** THE DATA follows **

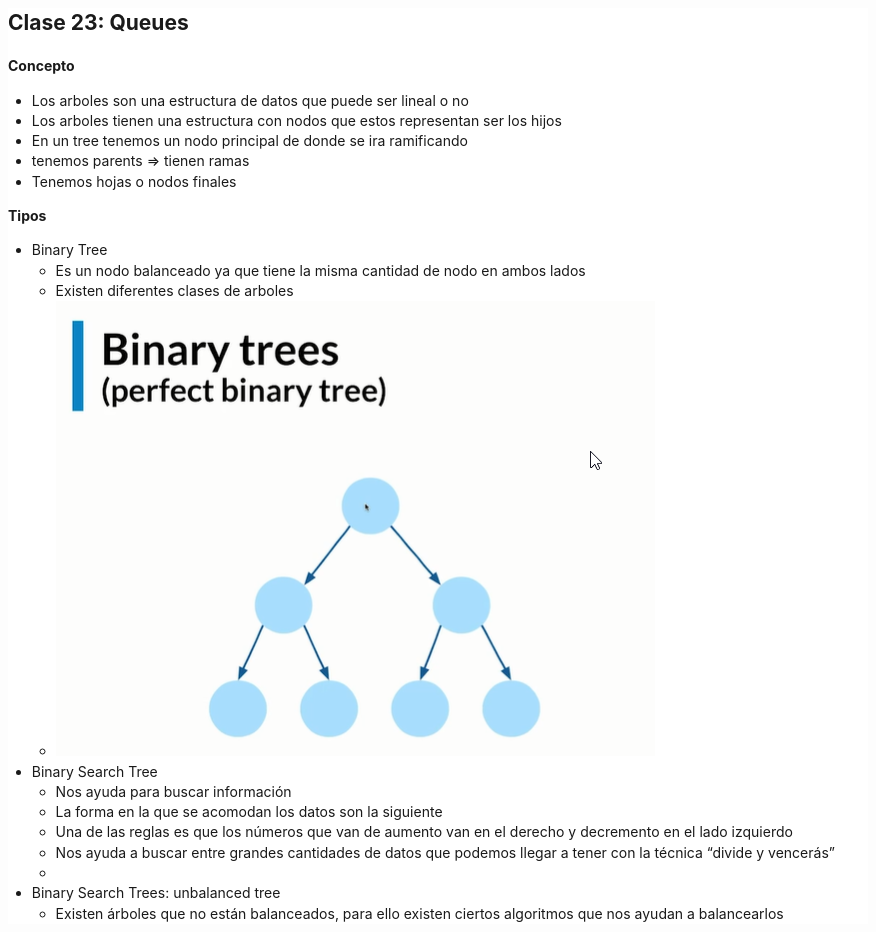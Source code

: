 ## Clase 23: Queues

**Concepto**
- Los arboles son una estructura de datos que puede ser lineal o no 
- Los arboles tienen una estructura con nodos que estos representan ser los hijos 
- En un tree tenemos un nodo principal de donde se ira ramificando
- tenemos parents ⇒ tienen ramas
- Tenemos hojas o nodos finales

**Tipos**

- Binary Tree
	- Es un nodo balanceado ya que tiene la misma cantidad de nodo en ambos lados
	- Existen diferentes clases de arboles
	- ![Concepto](./info/Screenshot_8.png)
- Binary Search Tree
	- Nos ayuda para buscar información
	- La forma en la que se acomodan los datos son la siguiente
	- Una de las reglas es que los números que van de aumento van en el derecho y decremento en el lado izquierdo
	- Nos ayuda a buscar entre grandes cantidades de datos que podemos llegar a tener con la técnica “divide y vencerás”
	- 
- Binary Search Trees: unbalanced tree
	- Existen árboles que no están balanceados, para ello existen ciertos algoritmos que nos ayudan a balancearlos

** End of THE DATA **

▶ [ACTIVITY]
Exclude the pictures and transcribe all of the entries exactly.

▶ [THE COMPLETED TASK]
Source code

: ## Clase 23: Queues

**Concepto**
- Los arboles son una estructura de datos que puede ser lineal o no 
- Los arboles tienen una estructura con nodos que estos representan ser los hijos 
- En un tree tenemos un nodo principal de donde se ira ramificando
- tenemos parents ⇒ tienen ramas
- Tenemos hojas o nodos finales

**Tipos**

- Binary Tree
	- Es un nodo balanceado ya que tiene la misma cantidad de nodo en ambos lados
	- Existen diferentes clases de arboles
	- ![Concepto](./info/Screenshot_8.png)
- Binary Search Tree
	- Nos ayuda para buscar información
	- La forma en la que se acomodan los datos son la siguiente
	- Una de las reglas es que los números que van de aumento van en el derecho y decremento en el lado izquierdo
	- Nos ayuda a buscar entre grandes cantidades de datos que podemos llegar a tener con la técnica “divide y vencerás”
	- 
- Binary Search Trees: unbalanced tree
	- Existen árboles que no están balanceados, para ello existen ciertos algoritmos que nos ayudan a balancearlos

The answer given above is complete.